---
stage: Security Risk Management
group: Security Insights
info: To determine the technical writer assigned to the Stage/Group associated with this page, see https://handbook.gitlab.com/handbook/product/ux/technical-writing/#assignments
title: Vulnerability tracking overview
---

At GitLab we run Git combined with automated security testing in Continuous
Integration and Continuous Delivery (CI/CD) processes. These processes
continuously monitor code changes to detect security vulnerabilities as early
as possible. Security testing often involves multiple Static Application
Security Testing (SAST) tools, each specialized in detecting specific
vulnerabilities, such as hardcoded passwords or insecure data flows. A
heterogeneous SAST setup, using multiple tools, helps minimize the software's
attack surface. The security findings from these tools undergo Vulnerability
Management, a semi-manual process of understanding, categorizing, storing, and
acting on them.

Code volatility (the constant change of the project's source code) and double reporting
(the overlap of findings reported by multiple tools) are potential sources of duplication,
imposing futile auditing effort on the analyst.

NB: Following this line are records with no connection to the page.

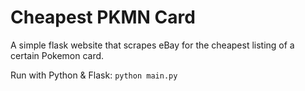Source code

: # Cheapest PKMN Card

A simple flask website that scrapes eBay for the cheapest listing of a certain Pokemon card.

Run with Python & Flask: `python main.py`
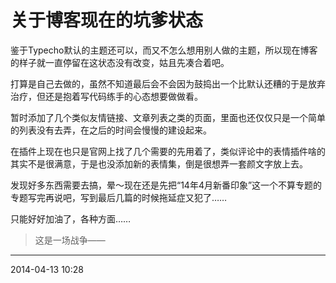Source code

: # 关于博客现在的坑爹状态

鉴于Typecho默认的主题还可以，而又不怎么想用别人做的主题，所以现在博客的样子就一直停留在这状态没有改变，姑且先凑合着吧。

打算是自己去做的，虽然不知道最后会不会因为鼓捣出一个比默认还糟的于是放弃治疗，但还是抱着写代码练手的心态想要做做看。

暂时添加了几个类似友情链接、文章列表之类的页面，里面也还仅仅只是一个简单的列表没有去弄，在之后的时间会慢慢的建设起来。

在插件上现在也只是官网上找了几个需要的先用着了，类似评论中的表情插件啥的其实不是很满意，于是也没添加新的表情集，倒是很想弄一套颜文字放上去。

发现好多东西需要去搞，晕～现在还是先把“14年4月新番印象”这一个不算专题的专题写完再说吧，写到最后几篇的时候拖延症又犯了……

只能好好加油了，各种方面……

> 这是一场战争——

----------

2014-04-13 10:28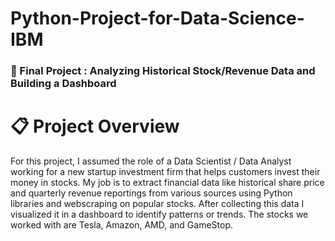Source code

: # Python-Project-for-Data-Science-IBM

 ###  💼 Final Project : Analyzing Historical Stock/Revenue Data and Building a Dashboard


# 📋 Project Overview

For this project, I assumed the role of a Data Scientist / Data Analyst working for a new startup investment firm that helps customers invest their money in stocks. My job is to extract financial data like historical share price and quarterly revenue reportings from various sources using Python libraries and webscraping on popular stocks. After collecting this data I visualized it in a dashboard to identify patterns or trends. The stocks we worked with are Tesla, Amazon, AMD, and GameStop.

Vulnerability tracking is an automated process that helps deduplicate and
track vulnerabilities throughout the lifetime of a software project.

Our Vulnerability tracking method is based on [Scope+Offset](https://gitlab.com/gitlab-org/security-products/post-analyzers/tracking-calculator/-/blob/master/README.md) (internal).

The predecessor to the `Scope+Offset` method was line-based fingerprinting which is more
fragile, resulting in many already detected vulnerabilities to be re-introduced.
Avoiding duplication was the motivation for implementing the `Scope+Offset` method.
[See the corresponding research issue for more background](https://gitlab.com/groups/gitlab-org/-/epics/4626) (internal).

## Components

On a very high level, the vulnerability tracking flow is depicted below. For the remainder of this section, we assume that the SAST analyzer and the Tracking Calculator represent the tracking signature *producer* component and the Rails backend represents the tracking signature *consumer* component for the purposes Vulnerability tracking. The components are explained in more detail below.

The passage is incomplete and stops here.